Whereas the letter <ð> had become obsolete by around 1300, the letter <þ > ‘thorn’ was retained in most written varieties of Middle English to represent the dental fricatives, both voiced and voiceless. However, from the fourteenth century, the spelling <th> gradually won ground and eventually replaced <þ> altogether.

The gradual loss of <þ> in favour of <th> in the English spelling system has traditionally been explained by the introduction of print. However, Stenroos (2006: 10) argues that the replacement of <þ> was a gradual process that had begun long before the advent of printing. She bases her argument on the following three points. Firstly, the use of <th> appears in the southern part of England already as early as ca 1300 and grows steadily more common through the fourteenth and fifteenth centuries. Secondly, Scragg (1974: 67) suggests that printing and scribal traditions may have been relatively isolated from each other until well into the sixteenth century.
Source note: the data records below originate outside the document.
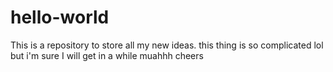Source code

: # hello-world
This is a repository to store all my new ideas.
this thing is so complicated lol but i'm sure I will get in a while muahhh cheers

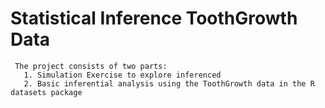 # Statistical Inference ToothGrowth Data

	 The project consists of two parts:
	   1. Simulation Exercise to explore inferenced
	   2. Basic inferential analysis using the ToothGrowth data in the R datasets package
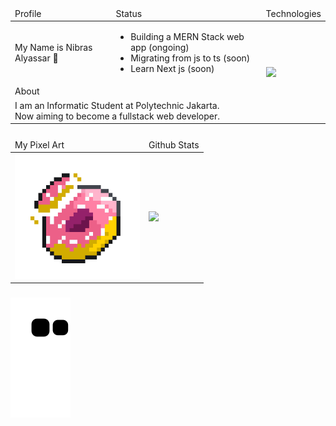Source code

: <table>
    <thead>
        <tr>
            <td>Profile</td>
            <td>Status</td>
            <td>Technologies</td>
        </tr>
    </thead>
    <tbody>
        <tr>
            <td>My Name is Nibras Alyassar 👋</td>
            <td>
                <ul>
                    <li>Building a MERN Stack web app (ongoing)</li>
                    <li>Migrating from js to ts (soon)</li>
                    <li>Learn Next js (soon)</li>
                <ul>
            </td>
            <td rowspan="3">
                <img align="left" src="https://skillicons.dev/icons?i=react,nodejs,express,mongodb,php,html,css,tailwind,javascript,git,github,mysql,cpp,java&perline=5" />
            </td>
        </tr>
        <tr>
          <td colspan="2">About</td>
        </tr>
        <tr>
            <td colspan="2"> I am an Informatic Student at Polytechnic Jakarta. <br/>
                Now aiming to become a fullstack web developer.
            </td>
        </tr>  
    </tbody>
</table>

###

<table >
    <thead>
        <tr>
            <td>My Pixel Art</td>
            <td>Github Stats</td>
        </tr>
    </thead>
    <tbody>
        <tr>
            <td><img height="200" src="https://github.com/dev4ult/dev4ult/blob/main/animatedDonut2.gif" /></td>
            <td><img src="https://streak-stats.demolab.com/?user=dev4ult&theme=sea-dark" /></td>
        </tr>
    </tbody>
</table>

###

<img align="center" src="https://github.com/dev4ult/dev4ult/blob/output/github-contribution-grid-snake.svg" />

###
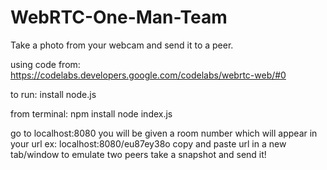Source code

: # WebRTC-One-Man-Team

Take a photo from your webcam and send it to a peer.

using code from: https://codelabs.developers.google.com/codelabs/webrtc-web/#0

to run:
install node.js

from terminal:
npm install
node index.js

go to localhost:8080
you will be given a room number which will appear in your url ex: localhost:8080/eu87ey38o
copy and paste url in a new tab/window to emulate two peers
take a snapshot and send it!

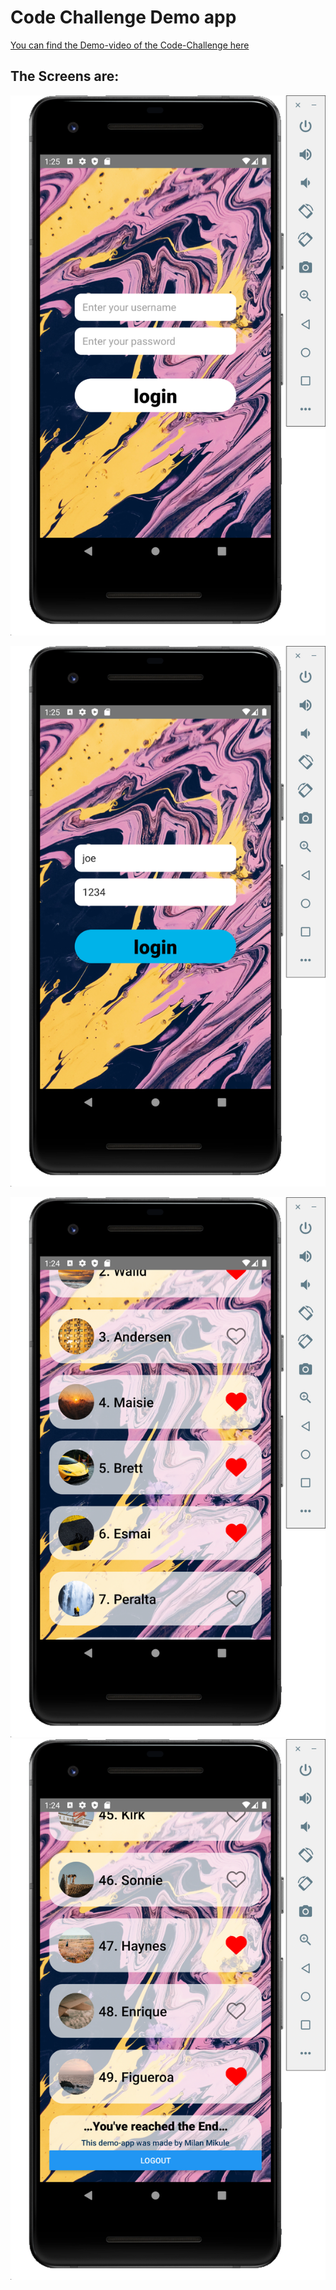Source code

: # Code Challenge Demo app

[You can find the Demo-video of the Code-Challenge here
](https://vimeo.com/668445204 "Demonstration video of the simple app flow")


## The Screens are:
![This Screenshots demonstrates the clean log in window.](./src/Assets/DemonstrationAssets/CleanLogInScreen.png)

![This screenshot shows the credentials to log in.](./src/Assets/DemonstrationAssets/LogInWithUserCredentials.png)

![This Screenshots shows the FlatList in action.](./src/Assets/DemonstrationAssets/FlatListInUse.png)
![You can see the end of the FlatList and their is at the bottom the logout button.](./src/Assets/DemonstrationAssets/FlatListAtTheBottom.png)
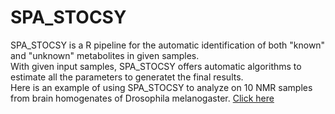 # SPA_STOCSY

SPA_STOCSY is a R pipeline for the automatic identification of both "known" and "unknown" metabolites in given samples.  
With given input samples, SPA_STOCSY offers automatic algorithms to estimate all the parameters to generatet the final results.  
Here is an example of using SPA_STOCSY to analyze on 10 NMR samples from brain homogenates of Drosophila melanogaster.  [Click here](https://wanliw96.github.io/SPA_STOCSY/spa_stocsy_menu.html)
Thirdly, it is not completely obvious that the carrying over of thorn into printing would have posed an insurmountable problem: some types used in England did include thorn, and the letter ‘y’ was always available. 

During the Middle English period there are thus two main variants representing the variable (th), namely <þ> and <th>. An added complication is that, in many scribal hands, the realisations of <þ> and <y> came to be identical, usually resulting in a y-shaped letter. The development of this merger, which seems to have originated in Textura scripts, has been discussed in detail by Michael Benskin (1982: 14 ff). He shows that the merger has a northern geographical distribution in Middle English, something which was first noted by McIntosh (1974: 49): “the two graphemes had fallen together almost universally both in Scotland and over the greater part of the north of England well before the end of the fourteenth century.” According to Benskin (1992: 85–86) this orthographic change came about through changes in styles of script, and has nothing to do with phonology: “in northern as in southern dialects [ð] and [θ] remained.”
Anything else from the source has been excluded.